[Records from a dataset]
▼▼▼
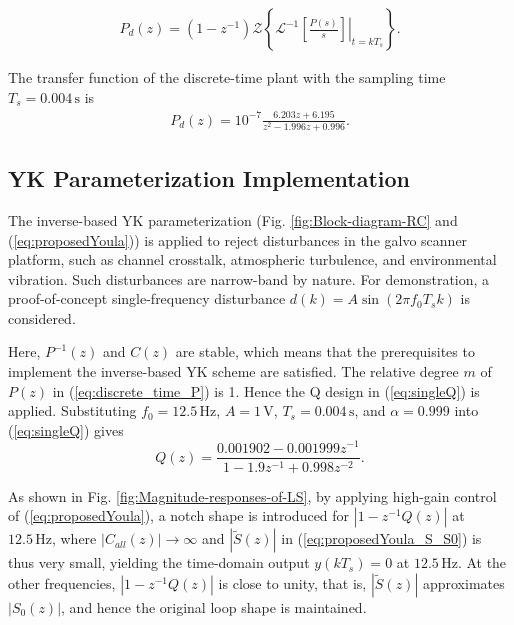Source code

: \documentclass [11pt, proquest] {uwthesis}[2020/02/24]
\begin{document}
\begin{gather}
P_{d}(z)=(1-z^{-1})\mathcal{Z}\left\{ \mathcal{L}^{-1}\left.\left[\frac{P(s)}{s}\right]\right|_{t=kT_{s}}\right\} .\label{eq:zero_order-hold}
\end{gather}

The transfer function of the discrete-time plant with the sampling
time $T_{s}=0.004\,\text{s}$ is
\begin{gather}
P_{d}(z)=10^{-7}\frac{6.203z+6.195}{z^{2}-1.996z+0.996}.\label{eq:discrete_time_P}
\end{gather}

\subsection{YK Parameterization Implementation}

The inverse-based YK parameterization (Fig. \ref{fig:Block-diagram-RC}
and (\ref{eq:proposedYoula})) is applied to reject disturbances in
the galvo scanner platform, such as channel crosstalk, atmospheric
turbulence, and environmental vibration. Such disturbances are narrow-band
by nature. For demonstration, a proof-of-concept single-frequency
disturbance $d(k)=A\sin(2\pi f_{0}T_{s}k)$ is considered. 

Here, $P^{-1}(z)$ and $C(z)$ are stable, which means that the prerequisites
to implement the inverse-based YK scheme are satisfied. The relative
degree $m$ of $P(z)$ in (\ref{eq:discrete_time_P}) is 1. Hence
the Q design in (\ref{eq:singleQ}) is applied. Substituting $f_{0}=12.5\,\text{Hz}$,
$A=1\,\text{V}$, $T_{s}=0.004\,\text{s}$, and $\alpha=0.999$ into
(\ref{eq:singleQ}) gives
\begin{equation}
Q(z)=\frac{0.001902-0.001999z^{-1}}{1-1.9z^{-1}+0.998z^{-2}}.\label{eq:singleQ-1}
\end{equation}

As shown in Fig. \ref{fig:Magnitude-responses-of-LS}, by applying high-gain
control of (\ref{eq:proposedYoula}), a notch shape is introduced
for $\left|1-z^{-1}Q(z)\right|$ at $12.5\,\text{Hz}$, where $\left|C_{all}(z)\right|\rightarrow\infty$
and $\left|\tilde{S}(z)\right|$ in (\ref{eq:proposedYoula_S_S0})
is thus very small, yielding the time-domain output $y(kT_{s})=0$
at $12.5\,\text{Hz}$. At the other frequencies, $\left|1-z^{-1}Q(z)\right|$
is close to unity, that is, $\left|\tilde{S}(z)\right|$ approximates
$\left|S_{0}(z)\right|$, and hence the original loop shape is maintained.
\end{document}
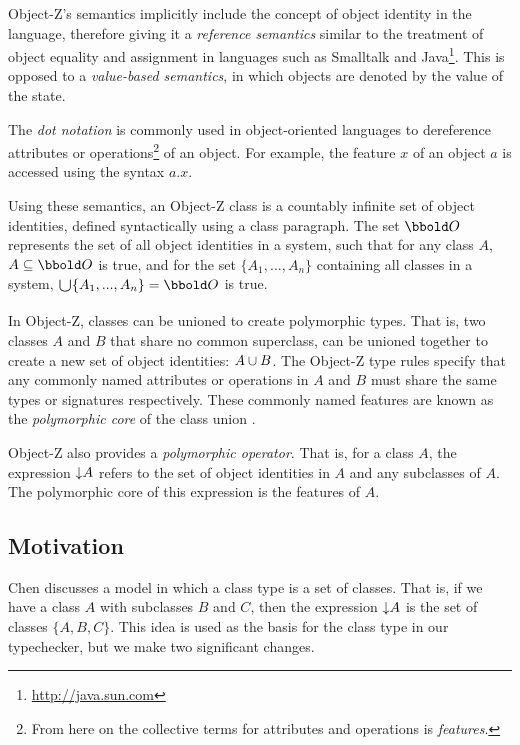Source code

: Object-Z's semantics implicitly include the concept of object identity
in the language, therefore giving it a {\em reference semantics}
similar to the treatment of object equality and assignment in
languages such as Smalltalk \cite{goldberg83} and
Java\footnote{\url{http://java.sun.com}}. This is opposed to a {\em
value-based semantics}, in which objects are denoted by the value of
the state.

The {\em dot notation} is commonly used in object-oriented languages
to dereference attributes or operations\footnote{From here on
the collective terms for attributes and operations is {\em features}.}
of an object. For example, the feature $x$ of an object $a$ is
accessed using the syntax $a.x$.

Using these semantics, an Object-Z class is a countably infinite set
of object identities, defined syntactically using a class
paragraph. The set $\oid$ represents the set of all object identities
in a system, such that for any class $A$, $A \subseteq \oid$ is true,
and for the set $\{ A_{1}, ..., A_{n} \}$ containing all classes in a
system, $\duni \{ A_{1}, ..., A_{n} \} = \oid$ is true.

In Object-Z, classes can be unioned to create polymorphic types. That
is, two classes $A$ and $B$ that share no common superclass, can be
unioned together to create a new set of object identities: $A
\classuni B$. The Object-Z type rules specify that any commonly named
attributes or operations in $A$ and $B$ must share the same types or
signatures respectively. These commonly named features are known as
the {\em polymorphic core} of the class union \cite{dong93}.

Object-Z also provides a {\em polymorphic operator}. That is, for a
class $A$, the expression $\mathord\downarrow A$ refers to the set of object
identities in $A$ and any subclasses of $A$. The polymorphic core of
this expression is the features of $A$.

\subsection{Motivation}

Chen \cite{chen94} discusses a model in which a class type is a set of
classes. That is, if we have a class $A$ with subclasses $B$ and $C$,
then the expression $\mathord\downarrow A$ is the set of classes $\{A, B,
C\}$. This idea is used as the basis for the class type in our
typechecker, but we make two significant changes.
▲▲▲
WHAT TO WORK ON.
Please retype exactly the line containing "class $A$, the" and each line after it to the end of the records, and nothing more.

REPLY TO THE TASK.
class $A$, the expression $\mathord\downarrow A$ refers to the set of object
identities in $A$ and any subclasses of $A$. The polymorphic core of
this expression is the features of $A$.

\subsection{Motivation}

Chen \cite{chen94} discusses a model in which a class type is a set of
classes. That is, if we have a class $A$ with subclasses $B$ and $C$,
then the expression $\mathord\downarrow A$ is the set of classes $\{A, B,
C\}$. This idea is used as the basis for the class type in our
typechecker, but we make two significant changes.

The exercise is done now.